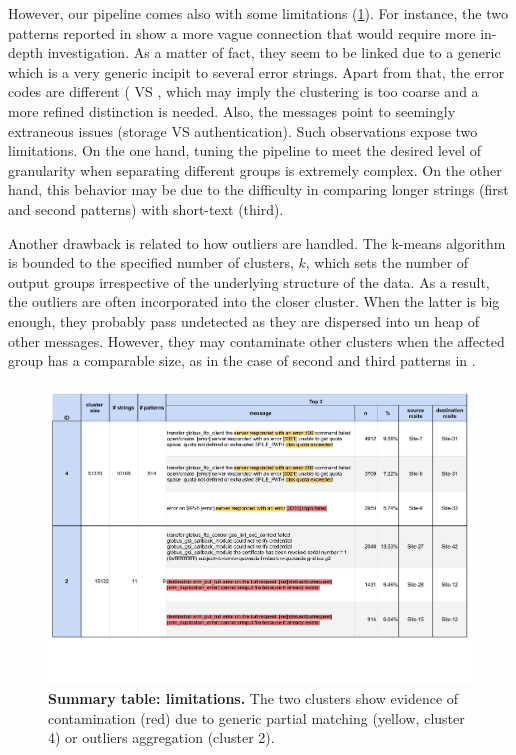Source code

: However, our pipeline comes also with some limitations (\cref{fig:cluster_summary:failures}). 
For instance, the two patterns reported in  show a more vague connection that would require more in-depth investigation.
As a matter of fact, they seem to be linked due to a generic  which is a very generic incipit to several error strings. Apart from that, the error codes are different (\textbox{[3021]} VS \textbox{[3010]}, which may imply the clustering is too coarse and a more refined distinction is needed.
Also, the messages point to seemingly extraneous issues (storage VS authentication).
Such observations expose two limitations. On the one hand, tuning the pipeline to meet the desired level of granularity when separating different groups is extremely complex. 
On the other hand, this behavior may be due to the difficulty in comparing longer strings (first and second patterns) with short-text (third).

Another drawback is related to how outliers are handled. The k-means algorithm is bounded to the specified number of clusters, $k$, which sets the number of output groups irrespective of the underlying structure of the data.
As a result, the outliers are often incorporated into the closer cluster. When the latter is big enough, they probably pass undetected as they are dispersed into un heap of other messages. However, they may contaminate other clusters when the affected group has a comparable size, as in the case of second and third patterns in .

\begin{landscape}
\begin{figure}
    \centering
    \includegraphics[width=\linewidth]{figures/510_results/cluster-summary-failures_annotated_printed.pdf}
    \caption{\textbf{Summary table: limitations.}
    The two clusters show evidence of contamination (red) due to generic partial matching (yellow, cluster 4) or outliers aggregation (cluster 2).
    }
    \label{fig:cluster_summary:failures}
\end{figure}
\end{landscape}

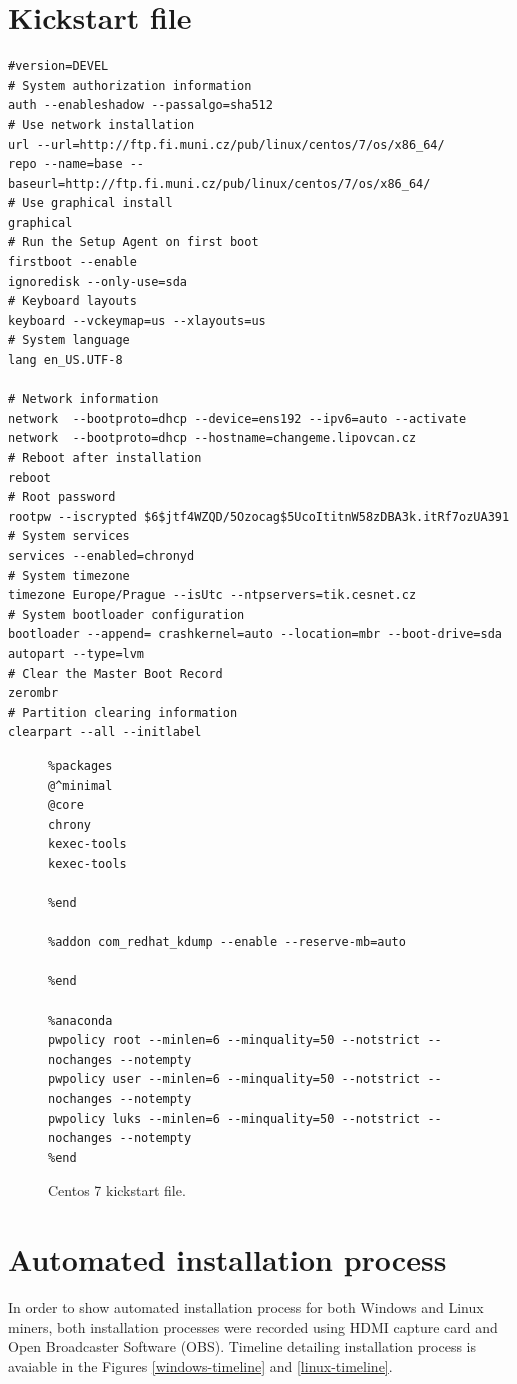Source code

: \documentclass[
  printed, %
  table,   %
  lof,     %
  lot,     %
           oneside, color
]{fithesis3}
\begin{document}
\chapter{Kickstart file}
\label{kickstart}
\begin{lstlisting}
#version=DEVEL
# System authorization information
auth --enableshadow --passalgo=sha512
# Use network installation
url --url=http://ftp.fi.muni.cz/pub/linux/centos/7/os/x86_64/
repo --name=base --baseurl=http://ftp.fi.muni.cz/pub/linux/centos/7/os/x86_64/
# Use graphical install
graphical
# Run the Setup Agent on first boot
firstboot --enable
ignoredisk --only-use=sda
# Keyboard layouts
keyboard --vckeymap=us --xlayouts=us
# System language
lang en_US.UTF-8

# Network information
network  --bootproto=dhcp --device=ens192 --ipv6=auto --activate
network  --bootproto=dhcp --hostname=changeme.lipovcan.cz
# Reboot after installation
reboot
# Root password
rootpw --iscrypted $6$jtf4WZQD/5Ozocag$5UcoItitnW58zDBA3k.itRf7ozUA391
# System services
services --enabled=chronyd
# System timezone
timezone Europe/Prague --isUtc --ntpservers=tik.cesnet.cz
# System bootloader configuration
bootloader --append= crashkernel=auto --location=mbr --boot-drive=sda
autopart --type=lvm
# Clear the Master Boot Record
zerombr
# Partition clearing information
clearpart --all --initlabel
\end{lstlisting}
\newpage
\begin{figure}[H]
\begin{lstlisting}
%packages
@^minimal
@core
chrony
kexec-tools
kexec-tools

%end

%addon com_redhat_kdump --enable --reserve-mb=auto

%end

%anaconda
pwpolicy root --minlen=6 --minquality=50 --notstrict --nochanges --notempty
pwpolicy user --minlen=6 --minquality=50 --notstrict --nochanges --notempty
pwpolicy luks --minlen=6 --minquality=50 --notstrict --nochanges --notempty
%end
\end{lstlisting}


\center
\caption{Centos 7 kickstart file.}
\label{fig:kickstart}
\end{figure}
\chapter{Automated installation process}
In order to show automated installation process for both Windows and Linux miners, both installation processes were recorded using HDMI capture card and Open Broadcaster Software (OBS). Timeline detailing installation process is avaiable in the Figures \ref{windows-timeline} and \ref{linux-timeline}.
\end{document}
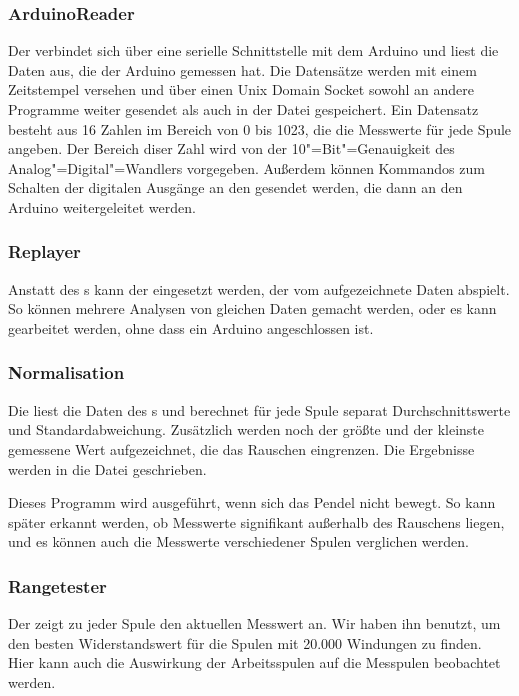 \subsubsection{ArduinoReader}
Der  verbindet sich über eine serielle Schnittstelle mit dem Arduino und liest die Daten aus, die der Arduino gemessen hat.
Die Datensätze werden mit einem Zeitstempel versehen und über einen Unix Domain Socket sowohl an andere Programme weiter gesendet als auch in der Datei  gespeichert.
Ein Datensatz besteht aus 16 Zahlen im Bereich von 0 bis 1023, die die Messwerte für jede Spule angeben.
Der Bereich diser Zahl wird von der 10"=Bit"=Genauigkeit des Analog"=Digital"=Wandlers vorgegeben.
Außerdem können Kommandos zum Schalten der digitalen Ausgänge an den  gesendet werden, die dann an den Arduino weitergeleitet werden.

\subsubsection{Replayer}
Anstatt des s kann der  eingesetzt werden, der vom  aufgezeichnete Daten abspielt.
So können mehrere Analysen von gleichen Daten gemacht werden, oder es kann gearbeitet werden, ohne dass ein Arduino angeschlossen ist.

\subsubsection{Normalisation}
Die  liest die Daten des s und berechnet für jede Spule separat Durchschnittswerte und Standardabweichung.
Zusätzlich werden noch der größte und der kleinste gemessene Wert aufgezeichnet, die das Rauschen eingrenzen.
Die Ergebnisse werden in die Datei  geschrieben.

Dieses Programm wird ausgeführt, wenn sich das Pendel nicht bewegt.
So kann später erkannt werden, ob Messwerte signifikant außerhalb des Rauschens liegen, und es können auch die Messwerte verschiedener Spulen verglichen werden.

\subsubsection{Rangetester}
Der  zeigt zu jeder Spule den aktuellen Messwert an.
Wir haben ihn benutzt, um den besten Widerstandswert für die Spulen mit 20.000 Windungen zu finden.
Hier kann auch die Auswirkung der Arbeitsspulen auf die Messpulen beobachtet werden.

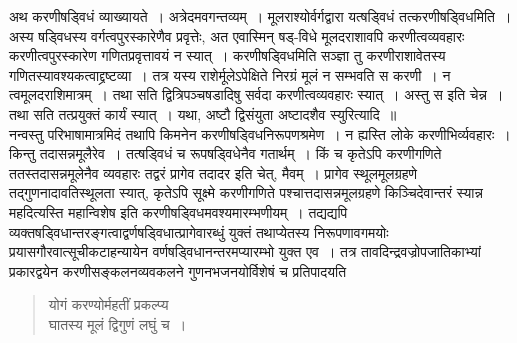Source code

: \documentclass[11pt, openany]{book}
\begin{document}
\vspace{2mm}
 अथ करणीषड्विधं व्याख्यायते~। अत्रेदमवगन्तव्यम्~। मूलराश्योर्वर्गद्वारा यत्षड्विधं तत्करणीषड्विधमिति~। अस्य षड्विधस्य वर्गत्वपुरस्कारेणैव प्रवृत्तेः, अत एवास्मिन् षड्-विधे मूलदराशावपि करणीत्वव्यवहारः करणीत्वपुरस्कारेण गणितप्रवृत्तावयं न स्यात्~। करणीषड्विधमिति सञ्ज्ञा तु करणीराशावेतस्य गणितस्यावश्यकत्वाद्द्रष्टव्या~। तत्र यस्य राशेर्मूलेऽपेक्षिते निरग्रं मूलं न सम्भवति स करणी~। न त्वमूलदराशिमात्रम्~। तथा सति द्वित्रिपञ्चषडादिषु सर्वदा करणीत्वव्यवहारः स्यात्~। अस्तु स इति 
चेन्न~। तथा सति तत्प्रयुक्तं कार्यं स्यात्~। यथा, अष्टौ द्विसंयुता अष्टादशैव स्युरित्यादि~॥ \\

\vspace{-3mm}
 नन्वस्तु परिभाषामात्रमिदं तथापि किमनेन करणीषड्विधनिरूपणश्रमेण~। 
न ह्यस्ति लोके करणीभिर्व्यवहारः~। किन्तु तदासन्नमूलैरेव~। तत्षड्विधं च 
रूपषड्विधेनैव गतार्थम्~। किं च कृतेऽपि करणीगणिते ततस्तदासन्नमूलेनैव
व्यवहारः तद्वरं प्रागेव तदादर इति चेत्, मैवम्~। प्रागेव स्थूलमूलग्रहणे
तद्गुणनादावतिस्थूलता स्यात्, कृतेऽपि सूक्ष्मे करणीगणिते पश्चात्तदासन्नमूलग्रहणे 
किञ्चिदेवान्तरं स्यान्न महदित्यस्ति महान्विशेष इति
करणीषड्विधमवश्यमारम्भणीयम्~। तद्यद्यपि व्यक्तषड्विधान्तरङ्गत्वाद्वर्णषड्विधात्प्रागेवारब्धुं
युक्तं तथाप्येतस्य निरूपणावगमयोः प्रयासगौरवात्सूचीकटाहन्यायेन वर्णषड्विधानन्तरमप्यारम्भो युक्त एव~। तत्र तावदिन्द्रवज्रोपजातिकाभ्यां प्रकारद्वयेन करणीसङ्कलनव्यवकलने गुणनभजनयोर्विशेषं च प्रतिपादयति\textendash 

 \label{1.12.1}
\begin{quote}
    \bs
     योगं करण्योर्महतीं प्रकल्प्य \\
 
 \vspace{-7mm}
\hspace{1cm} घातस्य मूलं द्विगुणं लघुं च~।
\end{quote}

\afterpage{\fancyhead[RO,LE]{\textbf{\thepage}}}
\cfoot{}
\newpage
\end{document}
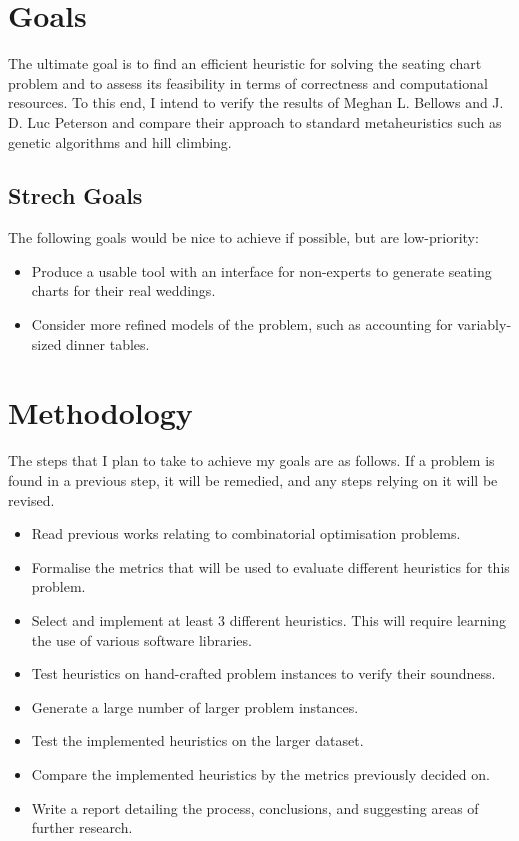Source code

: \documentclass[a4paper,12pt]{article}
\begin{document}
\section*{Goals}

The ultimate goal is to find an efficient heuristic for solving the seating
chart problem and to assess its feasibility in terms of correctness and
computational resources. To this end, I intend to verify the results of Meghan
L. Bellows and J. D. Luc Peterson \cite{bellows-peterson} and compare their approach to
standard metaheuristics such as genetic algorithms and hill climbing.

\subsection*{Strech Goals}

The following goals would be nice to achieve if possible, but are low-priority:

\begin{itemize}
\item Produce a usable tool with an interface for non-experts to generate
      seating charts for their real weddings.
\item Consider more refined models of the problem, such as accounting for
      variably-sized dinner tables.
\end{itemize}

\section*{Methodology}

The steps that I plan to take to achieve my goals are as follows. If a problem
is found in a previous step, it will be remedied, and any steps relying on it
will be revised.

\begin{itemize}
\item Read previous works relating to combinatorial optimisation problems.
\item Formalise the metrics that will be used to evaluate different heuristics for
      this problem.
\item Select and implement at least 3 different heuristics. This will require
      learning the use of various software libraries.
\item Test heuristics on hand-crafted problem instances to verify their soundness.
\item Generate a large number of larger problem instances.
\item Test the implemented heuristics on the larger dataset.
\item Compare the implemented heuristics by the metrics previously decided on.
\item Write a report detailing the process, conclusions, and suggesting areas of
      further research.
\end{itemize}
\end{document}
_ _ _ _
Wherever a line in the entries above holds "However", copy that line.

: However, our pipeline comes also with some limitations (\cref{fig:cluster_summary:failures}). 
As a result, the outliers are often incorporated into the closer cluster. When the latter is big enough, they probably pass undetected as they are dispersed into un heap of other messages. However, they may contaminate other clusters when the affected group has a comparable size, as in the case of second and third patterns in .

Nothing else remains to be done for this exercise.